Since I’m running Linux 6.9.5 and the new Tumbleweed releases that fail to boot use Linux 6.10.x, I attempted to rule out kernel malfunctions by enabling multiversion for the kernel in /etc/zypp/zypp.conf and I managed to keep the 6.9.5 kernel together while using the updated packages from the rest of the system. It still didn’t boot.
I tried to use the new system but edit the GRUB boot entry with various things, including appending to the kernel command line systemd.unit=emergency.target. That did not boot either.
I also tried to get a shell by specifying init=/usr/bin/bash in the kernel command line but that appeared to have no effect.
I thought perhaps the decryption using the keyfile had an issue, so I changed the crypttab to always prompt me for a password. That worked with the old Tumbleweed release but not any new release.
I looked into whether there’s a way to do zypper ref but refresh into an older version so that I can attempt to upgrade to some newer version and do some bisecting. I didn’t find any way to update to a Tumbleweed snapshot that’s not the latest.
Since I suspect initrd to be the problem, I did sudo lsinitrd /.snapshots/137/snapshot/boot/initrd (where 137 is a snapshot that didn’t boot) and looked at the output; I compared it with the old initrd for the 6.9.5 kernel and didn’t find anything suspicious.

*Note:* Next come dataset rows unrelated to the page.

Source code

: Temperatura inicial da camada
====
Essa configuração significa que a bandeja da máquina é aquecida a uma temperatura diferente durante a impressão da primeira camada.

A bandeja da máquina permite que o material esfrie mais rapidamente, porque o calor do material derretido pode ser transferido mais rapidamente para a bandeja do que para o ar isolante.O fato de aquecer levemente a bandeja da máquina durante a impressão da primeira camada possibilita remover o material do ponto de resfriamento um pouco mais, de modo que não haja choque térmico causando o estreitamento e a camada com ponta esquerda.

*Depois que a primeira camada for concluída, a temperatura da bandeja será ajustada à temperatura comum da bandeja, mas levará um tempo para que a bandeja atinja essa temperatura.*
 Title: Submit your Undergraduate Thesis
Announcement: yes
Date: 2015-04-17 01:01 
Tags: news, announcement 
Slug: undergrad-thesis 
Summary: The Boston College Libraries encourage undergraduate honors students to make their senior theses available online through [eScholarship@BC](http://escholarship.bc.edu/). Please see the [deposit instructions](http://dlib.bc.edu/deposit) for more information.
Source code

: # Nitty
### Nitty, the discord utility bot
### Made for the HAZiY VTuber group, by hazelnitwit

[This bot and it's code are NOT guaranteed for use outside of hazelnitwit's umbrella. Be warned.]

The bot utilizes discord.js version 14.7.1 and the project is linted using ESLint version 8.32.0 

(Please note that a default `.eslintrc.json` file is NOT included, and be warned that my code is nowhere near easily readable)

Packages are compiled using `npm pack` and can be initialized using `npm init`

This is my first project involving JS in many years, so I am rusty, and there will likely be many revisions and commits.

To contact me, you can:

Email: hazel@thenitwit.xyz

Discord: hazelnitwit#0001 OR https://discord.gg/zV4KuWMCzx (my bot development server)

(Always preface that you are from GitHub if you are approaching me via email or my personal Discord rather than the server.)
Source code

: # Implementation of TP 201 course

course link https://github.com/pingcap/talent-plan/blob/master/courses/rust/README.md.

I’m out of ideas on how to troubleshoot this further. Please help.

heitormoreira · September 8, 2024, 4:49am

I’m not following Tumbleweed, but you can check the /etc/fstab and the UUID of the device above before and after the upgrade.

arvidjaar · September 8, 2024, 5:54am

This implies that it is stuck in initrd. Does adding rdinit=/usr/bin/bash change anything?

So, upload both outputs to https://paste.opensuse.org/ for others to peruse.

marel · September 8, 2024, 6:25am

If that is right, it is mounting the LUKS partition of the /des/sda disk.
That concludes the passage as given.